All I can say, 'mcquade', is...
...welcome to modern gender studies. You'll fit right in.
"I don't need him to tell me sexism is a problem",
Looks like 70s "no man can understand or talk about what it's like to be a woman" feminism
The comment
"we women can be confident it's actually real"
is telling. Why didn't you think it was real before? Did you at some level rightly suspect you were making it all up? One man saying it makes it true? d'oh
Not a pleasant fantasy world to live in. Instead why don't you look at the actual wages stats, the university admissions, the rest of education, the suicide stats, the homeless, the unemployed etcetcetc
If any one of these applied to women, you'd be going on about "homelessness is a feminist issue", and explain how the 'patriarchy' must be responsible, with inadequate evidence.

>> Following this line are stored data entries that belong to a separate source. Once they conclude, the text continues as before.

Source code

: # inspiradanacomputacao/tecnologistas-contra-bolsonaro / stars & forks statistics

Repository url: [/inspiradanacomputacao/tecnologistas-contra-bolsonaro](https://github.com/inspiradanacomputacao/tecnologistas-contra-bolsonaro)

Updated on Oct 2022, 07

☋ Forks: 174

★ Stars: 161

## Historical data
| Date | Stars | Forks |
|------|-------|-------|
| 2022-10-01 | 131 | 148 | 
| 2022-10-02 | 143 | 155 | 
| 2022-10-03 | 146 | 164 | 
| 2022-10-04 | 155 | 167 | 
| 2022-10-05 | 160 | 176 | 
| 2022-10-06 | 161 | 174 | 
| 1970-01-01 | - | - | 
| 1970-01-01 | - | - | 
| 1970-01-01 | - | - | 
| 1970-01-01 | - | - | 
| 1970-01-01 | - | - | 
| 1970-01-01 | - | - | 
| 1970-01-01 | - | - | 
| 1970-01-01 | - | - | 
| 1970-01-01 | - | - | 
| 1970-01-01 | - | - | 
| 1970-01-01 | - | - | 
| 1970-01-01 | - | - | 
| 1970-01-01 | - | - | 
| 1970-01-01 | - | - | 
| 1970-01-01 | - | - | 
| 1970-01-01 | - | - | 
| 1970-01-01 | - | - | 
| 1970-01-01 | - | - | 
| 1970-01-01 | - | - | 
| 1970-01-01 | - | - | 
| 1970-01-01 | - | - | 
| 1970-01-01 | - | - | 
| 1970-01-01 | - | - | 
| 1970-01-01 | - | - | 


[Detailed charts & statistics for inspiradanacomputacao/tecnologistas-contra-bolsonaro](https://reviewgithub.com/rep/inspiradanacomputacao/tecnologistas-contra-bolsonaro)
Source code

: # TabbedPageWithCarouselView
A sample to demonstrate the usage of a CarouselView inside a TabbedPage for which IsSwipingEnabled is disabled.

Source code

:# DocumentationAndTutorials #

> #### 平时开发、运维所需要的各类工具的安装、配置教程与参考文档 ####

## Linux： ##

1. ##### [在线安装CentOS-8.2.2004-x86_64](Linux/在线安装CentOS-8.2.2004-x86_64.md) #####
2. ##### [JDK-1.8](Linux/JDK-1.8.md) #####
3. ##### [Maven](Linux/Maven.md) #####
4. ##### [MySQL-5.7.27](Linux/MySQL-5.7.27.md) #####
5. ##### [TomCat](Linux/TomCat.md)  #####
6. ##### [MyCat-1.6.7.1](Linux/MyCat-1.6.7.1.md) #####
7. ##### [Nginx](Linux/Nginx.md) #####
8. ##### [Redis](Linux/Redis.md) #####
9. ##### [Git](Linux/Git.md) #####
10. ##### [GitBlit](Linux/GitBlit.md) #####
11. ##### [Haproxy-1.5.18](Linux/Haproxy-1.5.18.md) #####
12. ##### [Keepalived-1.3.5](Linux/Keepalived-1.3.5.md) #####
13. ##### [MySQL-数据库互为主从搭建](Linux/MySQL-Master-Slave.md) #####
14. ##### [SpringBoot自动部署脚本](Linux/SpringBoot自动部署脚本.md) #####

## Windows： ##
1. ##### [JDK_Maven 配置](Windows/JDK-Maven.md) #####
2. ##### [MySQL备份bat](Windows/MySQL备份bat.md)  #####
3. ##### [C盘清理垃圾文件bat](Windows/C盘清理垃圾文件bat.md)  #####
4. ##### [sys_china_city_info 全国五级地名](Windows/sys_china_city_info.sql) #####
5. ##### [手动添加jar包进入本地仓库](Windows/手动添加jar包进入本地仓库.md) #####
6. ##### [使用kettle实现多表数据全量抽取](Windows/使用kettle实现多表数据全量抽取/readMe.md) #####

I look at a lot of feminist writing. The standard of argument is pretty poor. The whole enterprise comes across as dishonest and political
@quiet riot girl
Have you read any feminist literature? Also basing whether patriarchy exists or not on your own individual experience is ridiculous. Think about sexual violence that disproportionately affects women more than men, the gender pay gap and institutionalised sexism. You are horribly ignorant.
@quiet riot girl
Furthermore every government in the world is male dominated. Men *literally* rule the world.
Go and read some feminist literature.
What a lot of sour comments! Feminism is political? Oh dear! Those feminists - they hate men, don't they?
What makes me sad is that 30 years ago we were pointing out the same things - and we were going to fix them, weren't we?